❓WHAT HAPPENED: A federal judge issued an order to bar U.S. Immigration and Customs Enforcement (ICE) agents from making arrests at courthouses without a warrant.
👤WHO WAS INVOLVED: U.S. District Court Judge Jeffrey Cummings and ICE agents.
📍WHEN & WHERE: Recently in Cook County, Illinois.
💬KEY QUOTE: “The fair administration of justice requires that courts remain open and accessible, and that litigants and witnesses may appear without fear of civil arrest.” – Judge Jeffrey Cummings
🎯IMPACT: ICE agents are restricted from making “collateral arrests” at courthouses, impacting their operations.
U.S. District Court Judge Jeffrey Cummings, appointed to the bench by former President Joe Biden, has issued an order barring U.S. Immigration and Customs Enforcement (ICE) agents from arresting illegal immigrants inside the Cook County courthouse in downtown Chicago, Illinois, unless they can produce a warrant. The legally and ethically dubious directive follows a number of arrests executed by ICE both inside and near several Chicago-area courthouses.
“The fair administration of justice requires that courts remain open and accessible, and that litigants and witnesses may appear without fear of civil arrest,” Judge Cummings wrote, continuing: “One thing seems clear: ICE rousted American citizens from their apartments during the middle of the night and detained them—in zip ties no less—for far longer than the ‘brief’ period authorized by the operative regulation.”
Cummings’s order aims explicitly to prevent ICE agents from making so-called “collateral arrests,” where immigration enforcement agents executing an arrest warrant also detain other illegal immigrants present in or near the courthouse.
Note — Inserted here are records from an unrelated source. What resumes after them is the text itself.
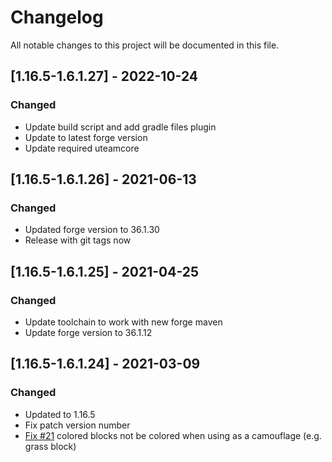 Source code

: # Changelog
All notable changes to this project will be documented in this file.

## [1.16.5-1.6.1.27] - 2022-10-24
### Changed
 - Update build script and add gradle files plugin
 - Update to latest forge version
 - Update required uteamcore

## [1.16.5-1.6.1.26] - 2021-06-13
### Changed
 - Updated forge version to 36.1.30
 - Release with git tags now

## [1.16.5-1.6.1.25] - 2021-04-25
### Changed
 - Update toolchain to work with new forge maven
 - Update forge version to 36.1.12

## [1.16.5-1.6.1.24] - 2021-03-09
### Changed
 - Updated to 1.16.5
 - Fix patch version number
 - [Fix #21](https://github.com/MC-U-Team/Draw-Bridge/issues/21) colored blocks not be colored when using as a camouflage (e.g. grass block) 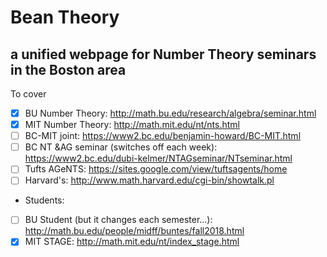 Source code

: # Bean Theory
## a unified webpage for Number Theory seminars in the Boston area


To cover
- [x] BU Number Theory: http://math.bu.edu/research/algebra/seminar.html
- [x] MIT Number Theory: http://math.mit.edu/nt/nts.html
- [ ] BC-MIT joint: https://www2.bc.edu/benjamin-howard/BC-MIT.html
- [ ] BC NT &AG seminar (switches off each week): https://www2.bc.edu/dubi-kelmer/NTAGseminar/NTseminar.html
- [ ] Tufts AGeNTS: https://sites.google.com/view/tuftsagents/home
- [ ] Harvard's: http://www.math.harvard.edu/cgi-bin/showtalk.pl

* Students:
- [ ] BU Student (but it changes each semester...): http://math.bu.edu/people/midff/buntes/fall2018.html
- [x] MIT STAGE: http://math.mit.edu/nt/index_stage.html
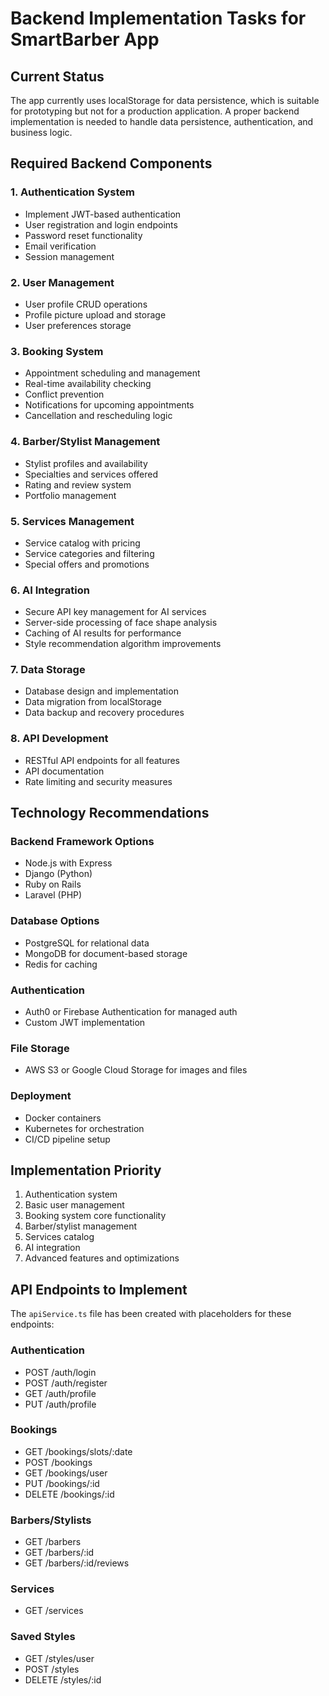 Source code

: # Backend Implementation Tasks for SmartBarber App

## Current Status
The app currently uses localStorage for data persistence, which is suitable for prototyping but not for a production application. A proper backend implementation is needed to handle data persistence, authentication, and business logic.

## Required Backend Components

### 1. Authentication System
- Implement JWT-based authentication
- User registration and login endpoints
- Password reset functionality
- Email verification
- Session management

### 2. User Management
- User profile CRUD operations
- Profile picture upload and storage
- User preferences storage

### 3. Booking System
- Appointment scheduling and management
- Real-time availability checking
- Conflict prevention
- Notifications for upcoming appointments
- Cancellation and rescheduling logic

### 4. Barber/Stylist Management
- Stylist profiles and availability
- Specialties and services offered
- Rating and review system
- Portfolio management

### 5. Services Management
- Service catalog with pricing
- Service categories and filtering
- Special offers and promotions

### 6. AI Integration
- Secure API key management for AI services
- Server-side processing of face shape analysis
- Caching of AI results for performance
- Style recommendation algorithm improvements

### 7. Data Storage
- Database design and implementation
- Data migration from localStorage
- Data backup and recovery procedures

### 8. API Development
- RESTful API endpoints for all features
- API documentation
- Rate limiting and security measures

## Technology Recommendations

### Backend Framework Options
- Node.js with Express
- Django (Python)
- Ruby on Rails
- Laravel (PHP)

### Database Options
- PostgreSQL for relational data
- MongoDB for document-based storage
- Redis for caching

### Authentication
- Auth0 or Firebase Authentication for managed auth
- Custom JWT implementation

### File Storage
- AWS S3 or Google Cloud Storage for images and files

### Deployment
- Docker containers
- Kubernetes for orchestration
- CI/CD pipeline setup

## Implementation Priority
1. Authentication system
2. Basic user management
3. Booking system core functionality
4. Barber/stylist management
5. Services catalog
6. AI integration
7. Advanced features and optimizations

## API Endpoints to Implement

The `apiService.ts` file has been created with placeholders for these endpoints:

### Authentication
- POST /auth/login
- POST /auth/register
- GET /auth/profile
- PUT /auth/profile

### Bookings
- GET /bookings/slots/:date
- POST /bookings
- GET /bookings/user
- PUT /bookings/:id
- DELETE /bookings/:id

### Barbers/Stylists
- GET /barbers
- GET /barbers/:id
- GET /barbers/:id/reviews

### Services
- GET /services

### Saved Styles
- GET /styles/user
- POST /styles
- DELETE /styles/:id
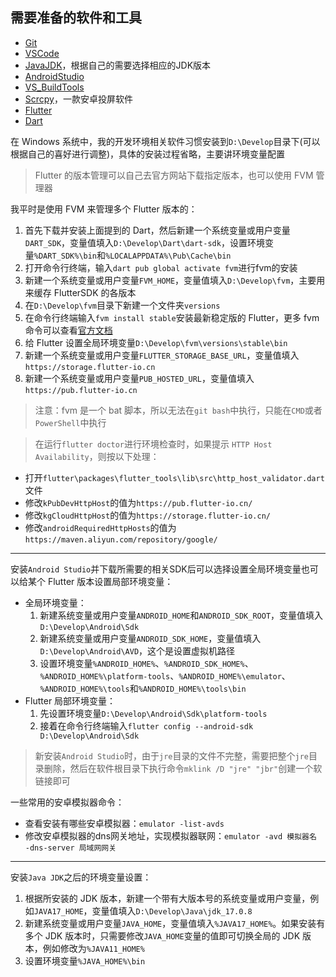 ## 需要准备的软件和工具

- [Git](https://git-scm.com/)
- [VSCode](https://code.visualstudio.com/Download)
- [JavaJDK](https://www.oracle.com/java/technologies/downloads/)，根据自己的需要选择相应的JDK版本
- [AndroidStudio](https://developer.android.com/studio)
- [VS_BuildTools](https://visualstudio.microsoft.com/downloads/)
- [Scrcpy](https://scrcpy.org/download/)，一款安卓投屏软件
- [Flutter](https://docs.flutter.dev/release/archive)
- [Dart](https://gekorm.com/dart-windows/)

在 Windows 系统中，我的开发环境相关软件习惯安装到`D:\Develop`目录下(可以根据自己的喜好进行调整)，具体的安装过程省略，主要讲环境变量配置

> Flutter 的版本管理可以自己去官方网站下载指定版本，也可以使用 FVM 管理器

我平时是使用 FVM 来管理多个 Flutter 版本的：
1. 首先下载并安装上面提到的 Dart，然后新建一个系统变量或用户变量`DART_SDK`，变量值填入`D:\Develop\Dart\dart-sdk`，设置环境变量`%DART_SDK%\bin`和`%LOCALAPPDATA%\Pub\Cache\bin`
2. 打开命令行终端，输入`dart pub global activate fvm`进行fvm的安装
3. 新建一个系统变量或用户变量`FVM_HOME`，变量值填入`D:\Develop\fvm`，主要用来缓存 FlutterSDK 的各版本
4. 在`D:\Develop\fvm`目录下新建一个文件夹`versions`
5. 在命令行终端输入`fvm install stable`安装最新稳定版的 Flutter，更多 fvm 命令可以查看[官方文档](https://fvm.app/docs/guides/basic_commands)
6. 给 Flutter 设置全局环境变量`D:\Develop\fvm\versions\stable\bin`
7. 新建一个系统变量或用户变量`FLUTTER_STORAGE_BASE_URL`，变量值填入`https://storage.flutter-io.cn`
8. 新建一个系统变量或用户变量`PUB_HOSTED_URL`，变量值填入`https://pub.flutter-io.cn`

> 注意：fvm 是一个 bat 脚本，所以无法在`git bash`中执行，只能在`CMD`或者`PowerShell`中执行

> 在运行`flutter doctor`进行环境检查时，如果提示 `HTTP Host Availability`，则按以下处理：
- 打开`flutter\packages\flutter_tools\lib\src\http_host_validator.dart`文件
- 修改`kPubDevHttpHost`的值为`https://pub.flutter-io.cn/`
- 修改`kgCloudHttpHost`的值为`https://storage.flutter-io.cn/`
- 修改`androidRequiredHttpHosts`的值为`https://maven.aliyun.com/repository/google/`

---

安装`Android Studio`并下载所需要的相关SDK后可以选择设置全局环境变量也可以给某个 Flutter 版本设置局部环境变量：
- 全局环境变量：
  1. 新建系统变量或用户变量`ANDROID_HOME`和`ANDROID_SDK_ROOT`，变量值填入`D:\Develop\Android\Sdk`
  2. 新建系统变量或用户变量`ANDROID_SDK_HOME`，变量值填入`D:\Develop\Android\AVD`，这个是设置虚拟机路径
  3. 设置环境变量`%ANDROID_HOME%`、`%ANDROID_SDK_HOME%`、`%ANDROID_HOME%\platform-tools`、`%ANDROID_HOME%\emulator`、`%ANDROID_HOME%\tools`和`%ANDROID_HOME%\tools\bin`
- Flutter 局部环境变量：
  1. 先设置环境变量`D:\Develop\Android\Sdk\platform-tools`
  2. 接着在命令行终端输入`flutter config --android-sdk D:\Develop\Android\Sdk`

> 新安装`Android Studio`时，由于`jre`目录的文件不完整，需要把整个`jre`目录删除，然后在软件根目录下执行命令`mklink /D "jre" "jbr"`创建一个软链接即可

一些常用的安卓模拟器命令：
- 查看安装有哪些安卓模拟器：`emulator -list-avds`
- 修改安卓模拟器的dns网关地址，实现模拟器联网：`emulator -avd 模拟器名 -dns-server 局域网网关`

---

安装`Java JDK`之后的环境变量设置：
1. 根据所安装的 JDK 版本，新建一个带有大版本号的系统变量或用户变量，例如`JAVA17_HOME`，变量值填入`D:\Develop\Java\jdk_17.0.8`
2. 新建系统变量或用户变量`JAVA_HOME`，变量值填入`%JAVA17_HOME%`。如果安装有多个 JDK 版本时，只需要修改`JAVA_HOME`变量的值即可切换全局的 JDK 版本，例如修改为`%JAVA11_HOME%`
3. 设置环境变量`%JAVA_HOME%\bin`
The Democrat-appointed judge threatened that he would back the directive by ordering the arrest of any ICE agent who violates it.
In response, the Department of Homeland Security (DHS) defended the actions of ICE agents, arguing that courthouses should not be exempt from law enforcement activities. “We aren’t some medieval kingdom; there are no legal sanctuaries where you can hide and avoid the consequences for breaking the law,” DHS stated. “Nothing in the Constitution prohibits arresting a lawbreaker where you find them.”